From January to July 2019, Italian photojournalist Tommaso Protti, accompanied by British journalist Sam Cowie, travelled thousands of miles across the Brazilian Amazon to create this reportage. From the eastern region of Maranhão to the western region of Rondônia, through the states of Pará and Amazonas, they portrayed life in modern day Brazilian Amazon, where social and humanitarian crises overlap with the ongoing destruction of the rainforest, lungs of the planet.

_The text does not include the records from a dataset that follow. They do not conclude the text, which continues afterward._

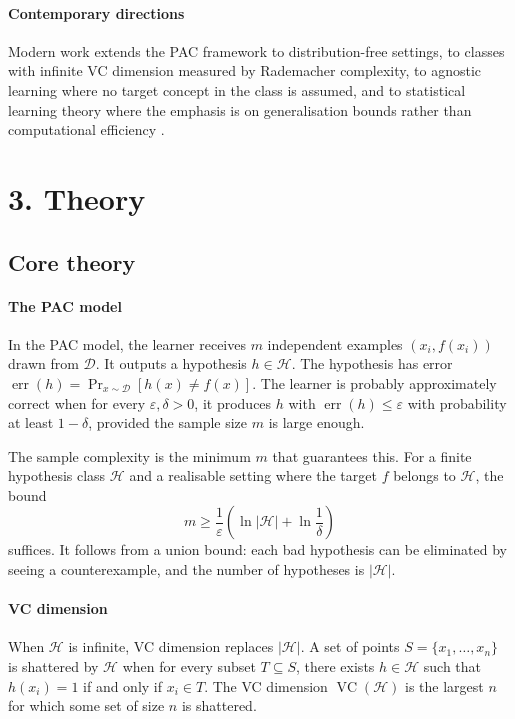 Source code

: \begin{historylist}
\paragraph{Contemporary directions}
Modern work extends the PAC framework to distribution-free settings, to classes with infinite VC dimension measured by Rademacher complexity, to agnostic learning where no target concept in the class is assumed, and to statistical learning theory where the emphasis is on generalisation bounds rather than computational efficiency \cite{colt_ref2}.

\end{historylist}
\section*{3. Theory}
\subsection*{Core theory}
\paragraph{The PAC model}
In the PAC model, the learner receives $m$ independent examples $(x_i,f(x_i))$ drawn from $\mathcal D$. It outputs a hypothesis $h\in\mathcal H$. The hypothesis has error $\operatorname{err}(h)=\Pr_{x\sim\mathcal D}[h(x)\neq f(x)]$. The learner is probably approximately correct when for every $\varepsilon,\delta>0$, it produces $h$ with $\operatorname{err}(h)\leq\varepsilon$ with probability at least $1-\delta$, provided the sample size $m$ is large enough.

The sample complexity is the minimum $m$ that guarantees this. For a finite hypothesis class $\mathcal H$ and a realisable setting where the target $f$ belongs to $\mathcal H$, the bound
\[
m\geq\frac{1}{\varepsilon}\left(\ln|\mathcal H|+\ln\frac{1}{\delta}\right)
\]
suffices. It follows from a union bound: each bad hypothesis can be eliminated by seeing a counterexample, and the number of hypotheses is $|\mathcal H|$.

\paragraph{VC dimension}
When $\mathcal H$ is infinite, VC dimension replaces $|\mathcal H|$. A set of points $S=\{x_1,\ldots,x_n\}$ is shattered by $\mathcal H$ when for every subset $T\subseteq S$, there exists $h\in\mathcal H$ such that $h(x_i)=1$ if and only if $x_i\in T$. The VC dimension $\operatorname{VC}(\mathcal H)$ is the largest $n$ for which some set of size $n$ is shattered.


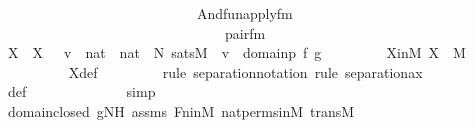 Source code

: \begin{isabellebody}
\ \ \ \ \ \ \ \ \ \ \ \ \ \ \ \ \ \ \ \ \ \ \ \ \ \ \ \ And{\isacharparenleft}{\kern0pt}fun{\isacharunderscore}{\kern0pt}apply{\isacharunderscore}{\kern0pt}fm{\isacharparenleft}{\kern0pt}{}{\isacharcomma}{\kern0pt}\ {}{\isacharcomma}{\kern0pt}\ {}{\isacharparenright}{\kern0pt}{\isacharcomma}{\kern0pt}\ \isanewline
\ \ \ \ \ \ \ \ \ \ \ \ \ \ \ \ \ \ \ \ \ \ \ \ \ \ \ \ \ \ \ \ pair{\isacharunderscore}{\kern0pt}fm{\isacharparenleft}{\kern0pt}{}{\isacharcomma}{\kern0pt}\ {}{\isacharcomma}{\kern0pt}\ {}{\isacharparenright}{\kern0pt}{\isacharparenright}{\kern0pt}{\isacharparenright}{\kern0pt}{\isacharparenright}{\kern0pt}{\isacharparenright}{\kern0pt}{\isacharparenright}{\kern0pt}{\isacharparenright}{\kern0pt}{\isacharparenright}{\kern0pt}{\isacharparenright}{\kern0pt}{\isacharparenright}{\kern0pt}{\isacharparenright}{\kern0pt}{\isacharparenright}{\kern0pt}{\isachardoublequoteclose}\ \ \isanewline
\ \ \ \ \ \ \isamarkupfalse%
\ X\ \ {\isachardoublequoteopen}X\ {\isasymequiv}\ {\isacharbraceleft}{\kern0pt}\ v\ {\isasymin}\ {\isacharparenleft}{\kern0pt}nat\ {\isasymtimes}\ nat{\isacharparenright}{\kern0pt}\ {\isasymtimes}\ N{\isachardot}{\kern0pt}\ sats{\isacharparenleft}{\kern0pt}M{\isacharcomma}{\kern0pt}\ {\isasymphi}{\isacharcomma}{\kern0pt}\ {\isacharbrackleft}{\kern0pt}v{\isacharbrackright}{\kern0pt}\ {\isacharat}{\kern0pt}\ {\isacharbrackleft}{\kern0pt}domain{\isacharparenleft}{\kern0pt}p{\isacharparenright}{\kern0pt}{\isacharcomma}{\kern0pt}\ f{\isacharcomma}{\kern0pt}\ g{\isacharbrackright}{\kern0pt}{\isacharparenright}{\kern0pt}\ {\isacharbraceright}{\kern0pt}{\isachardoublequoteclose}\isanewline
\isanewline
\ \ \ \ \ \ \isamarkupfalse%
\ XinM{\isacharcolon}{\kern0pt}\ {\isachardoublequoteopen}X\ {\isasymin}\ M{\isachardoublequoteclose}\ \isanewline
\ \ \ \ \ \ \ \ \isamarkupfalse%
\ X{\isacharunderscore}{\kern0pt}def\isanewline
\ \ \ \ \ \ \ \ \isamarkupfalse%
{\isacharparenleft}{\kern0pt}rule\ separation{\isacharunderscore}{\kern0pt}notation{\isacharcomma}{\kern0pt}\ rule\ separation{\isacharunderscore}{\kern0pt}ax{\isacharparenright}{\kern0pt}\isanewline
\ \ \ \ \ \ \ \ \isamarkupfalse%
\ {\isasymphi}{\isacharunderscore}{\kern0pt}def\ \isanewline
\ \ \ \ \ \ \ \ \ \ \ \isamarkupfalse%
\ simp\isanewline
\ \ \ \ \ \ \ \ \isamarkupfalse%
\ domain{\isacharunderscore}{\kern0pt}closed\ gNH\ assms\ Fn{\isacharunderscore}{\kern0pt}in{\isacharunderscore}{\kern0pt}M\ nat{\isacharunderscore}{\kern0pt}perms{\isacharunderscore}{\kern0pt}in{\isacharunderscore}{\kern0pt}M\ transM\ \isanewline

\end{isabellebody}

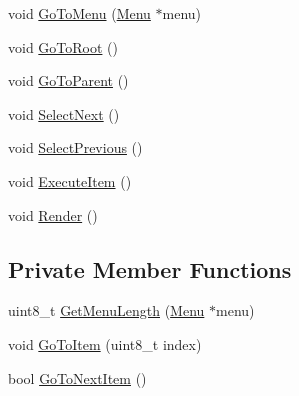 \begin{DoxyCompactItemize}
\item 
void \hyperlink{class_menu_1_1_controller_a1df8e49520c77372d479903c3ec93341}{Go\+To\+Menu} (\hyperlink{struct_menu_1_1_menu}{Menu} $\ast$menu)
\item 
void \hyperlink{class_menu_1_1_controller_a787911ef46ca1968c2fd667af1f9ac27}{Go\+To\+Root} ()
\item 
void \hyperlink{class_menu_1_1_controller_ab30a038c4e4e3cb102d419c11a6813f6}{Go\+To\+Parent} ()
\item 
void \hyperlink{class_menu_1_1_controller_a9aabc6ba652c29efa7a02e12f51ce0b1}{Select\+Next} ()
\item 
void \hyperlink{class_menu_1_1_controller_a04e3448cfe4341ad7209a9f16bbcb449}{Select\+Previous} ()
\item 
void \hyperlink{class_menu_1_1_controller_a0dda40652b8802a8fe39c1ce61a66f1a}{Execute\+Item} ()
\item 
void \hyperlink{class_menu_1_1_controller_af46abb3d242c76822c0e8ea8ab777fa5}{Render} ()
\end{DoxyCompactItemize}
\subsection*{Private Member Functions}
\begin{DoxyCompactItemize}
\item 
uint8\+\_\+t \hyperlink{class_menu_1_1_controller_a24009cee76b147079041b2130a806027}{Get\+Menu\+Length} (\hyperlink{struct_menu_1_1_menu}{Menu} $\ast$menu)
\item 
void \hyperlink{class_menu_1_1_controller_afa4a1e26efe90dd5d9479bb8c84404b6}{Go\+To\+Item} (uint8\+\_\+t index)
\item 
bool \hyperlink{class_menu_1_1_controller_ad93989bb6a9ed55f67ad5c15e666cf39}{Go\+To\+Next\+Item} ()
\end{DoxyCompactItemize}
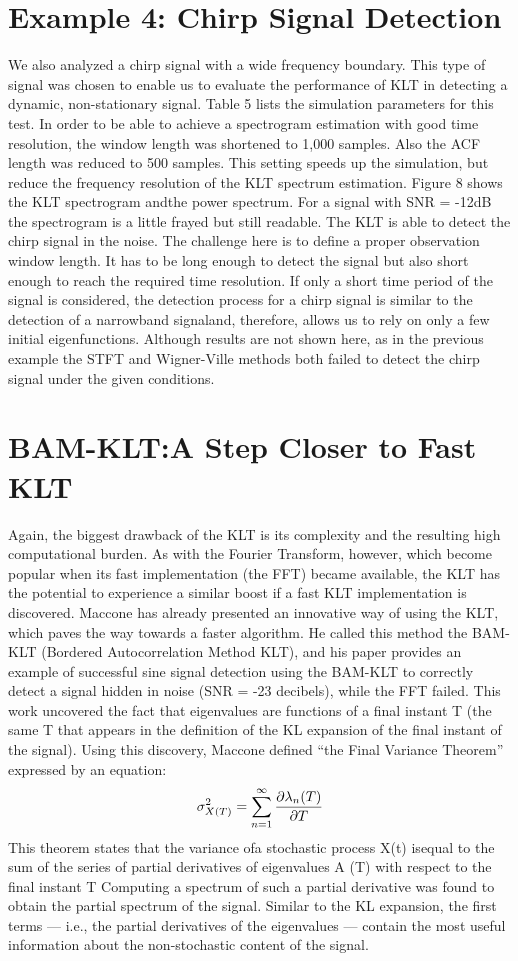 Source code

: \documentclass[12pt]{report}
\begin{document}
\section*{Example 4: Chirp Signal Detection}
We also analyzed a chirp signal with a wide frequency boundary. This type of
signal was chosen to enable us to evaluate the performance of KLT in detecting
a dynamic, non-stationary signal. Table 5 lists the simulation parameters for this test.
In order to be able to achieve a spectrogram estimation with good time resolution, the window length was shortened to 1,000 samples. Also the ACF length was reduced to 500 samples. This setting speeds up the simulation, but reduce the frequency resolution of the KLT spectrum estimation.
Figure 8 shows the KLT spectrogram andthe power spectrum. For a signal with SNR = -12dB the spectrogram is a little frayed but still readable. The KLT is able to detect the chirp signal in the noise.
The challenge here is to define a proper observation window length. It has to be long enough to detect the signal but also short enough to reach the required time resolution. If only a short time period of the signal is considered, the detection process for a chirp signal is similar to the detection of a narrowband signaland, therefore, allows us to rely on only a few initial eigenfunctions.
Although results are not shown here, as in the previous example the STFT and Wigner-Ville methods both failed to detect the chirp signal under the given conditions.
\section*{BAM-KLT:\@ A Step Closer to Fast KLT}
Again, the biggest drawback of the KLT is its complexity and the resulting high computational burden. As with the Fourier Transform, however, which become popular when its fast implementation (the FFT) became available, the KLT has the potential to experience a similar boost if a fast KLT implementation is discovered.
Maccone has already presented an innovative way of using the KLT, which paves the way towards a faster algorithm. He called this method the BAM-KLT (Bordered Autocorrelation Method KLT), and his paper provides an example of successful sine signal detection using the BAM-KLT to correctly detect a signal hidden in noise (SNR = -23 decibels), while the FFT failed.
This work uncovered the fact that eigenvalues are functions of a final instant T (the same T that appears in the definition of the KL expansion of the final instant of the signal). Using this discovery, Maccone defined “the Final Variance Theorem” expressed by an equation:
\begin{equation}
	\sigma_{X(T)}^2=\sum_{n=1}^{\infty}\pdv{\lambda_n(T)}{T}
	\label{eq:8}
\end{equation}
This theorem states that the variance ofa stochastic process X(t) isequal to the sum of the series of partial derivatives of eigenvalues A (T) with respect to the final instant T Computing a spectrum of such a partial derivative was found to obtain the partial spectrum of the signal. Similar to the KL expansion, the first terms — i.e., the partial derivatives of the eigenvalues — contain the most useful information about the non-stochastic content of the signal.
\end{document}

“I wanted to illustrate the social transformations, focusing on the veiled truth of the bloodshed and destruction that are currently taking place in the region. These diverse forms of violence are the consequences of changes in the global market, as well as of the exponential increase of global consumption, from cocaine to beef. Scientists claim the forest is reaching a point of no return because of deforestation, fuelled by illegal logging, and because of land grabbing, agricultural expansion, state and private sectors led development and resource extraction projects. I believe it is important to raise awareness of this situation and question it.” Tommaso Protti

Tommaso Protti 2
Tommaso Protti portrait

The Laureate

Tommaso Protti (Italy, 1986) lives and works in São Paulo, Brazil. He started his career as a photographer in 2011 after graduating in Political Science and International Relations. Since then, he has devoted himself on creating his own long-term projects.

"I wanted to break away from the stereotype of the Amazon as an untouched land with isolated tribes."

His work has been exhibited internationally at The Royal Albert Hall (London), Greenwich Heritage Centre (Woolwich, UK), Benaki Museum (Athens), MACRo (Rome), 10b Photography gallery (Rome), Fotoleggendo festival (Rome), Les Rencontres d’Arles festival (France), Prix Bayeux- Calvados des Correspondants de guerre festival (France), Belfast Photo festival (Ireland), C40 Mayors Summit (Mexico City), UN COP 22 (Marrakesh, Morocco), PARTE Contemporary Art Fair (São Paulo, Brazil).

His photographs have been published in major titles including The New York Times, The Wall Street Journal, Time, National Geographic, The New Yorker, The Guardian, The Independent, Le Monde, Corriere della Sera, among others. 

He also works with international organizations such as the United Nations. 

Tommaso is a member of Angustia.

The reportage won the Photography Of the Year 2020 in the category World Understanding Award

Tommaso Protti interview for Geo
Tommaso Protti 3

The Amazon

The Amazon is a vast region covering the territory of nine nations: Brazil, Bolivia, Peru, Ecuador, Colombia, Venezuela, Guyana, Suriname and French Guiana. The region has a surface area of 5,500,000 km2 and is crossed by the Amazon river, the second longest river in the world and the largest by discharge volume of water.

Carte Amazonie
Carte Amazonie
 In black, forest loss (deforestation, fires) between 2001 and 2018

The Amazon alone accounts for half of the remaining tropical forests on the planet. It is home to 70% of the world’s biodiversity and to one in ten of the world’s species. This territory is home to 30 million people, including 350 indigenous groups, most of whom live in their natural habitats, but the development of economic activities in the region mean that this ecosystem is under more threat than ever before.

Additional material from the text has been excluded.